Why Consistency is Only Half the Game
And what you need to do to play full out...
Howdy from Vegas! 🥳
It’s so hot here you could fry an egg on the pavement! 🥵
Before I start a raft of posts about all the amazing things we’re seeing and doing here, I wanted to write the post I alluded to in last Wednesdays article, when I talked about my Make It Happen Monday YouTube series and how even though I was consistent, it never really took off.
(If you didn’t see the post and you missed me abseiling down Sheffield City Hall in a sexy hard-hat, go back, I’ll wait…)
So here’s what happened.
Every Monday, for just over 2 years, I recorded an episode of Make It Happen Monday. 109 videos, rain or shine (mainly shine as I was in Phuket), motivated or knackered, I turned up and published a video.
But my account nor the series ever took off. (I think the most views I ever got was a couple of thousand on a video about becoming comfy on camera.)

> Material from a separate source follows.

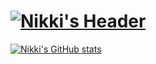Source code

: # [![Nikki's Header](https://raw.githubusercontent.com/niikkiin/niikkiin/main/assets/header-banner.svg)](https://www.nikkiabarca.me)

[![Nikki's GitHub stats](https://github-readme-stats.vercel.app/api?username=niikkiin&count_private=true&show_icons=true&title_color=#E8BACE&bg_color=#040F16)](https://github.com/niikkiin/)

Which is awkward, because I, along with all the internet ‘gooroos’ pedal the notion that consistency is the secret.
Just keep showing up. The algorithm rewards consistency. Winners never quit.
Even one of the other videos I shared with you in the same post revealed that the No 1 secret to success was Consistent, Focused, Action!
So, If It’s Not Consistency, What Is It?
Consistency gets talked about so much because it’s the one thing fully in your control.
You can’t control whether people subscribe, or even engage, but you can control whether you hit publish every Monday. You can control whether to show up, how to show up and how often.
And to be fair, the advice isn’t wrong. Most people quit far too early, and no amount of brilliance survives giving up at episode four.
Consistency is the price of entry.
As Robert Louis Stevenson (allegedly) says:
"Don't judge each day by the harvest you reap but by the seeds that you plant."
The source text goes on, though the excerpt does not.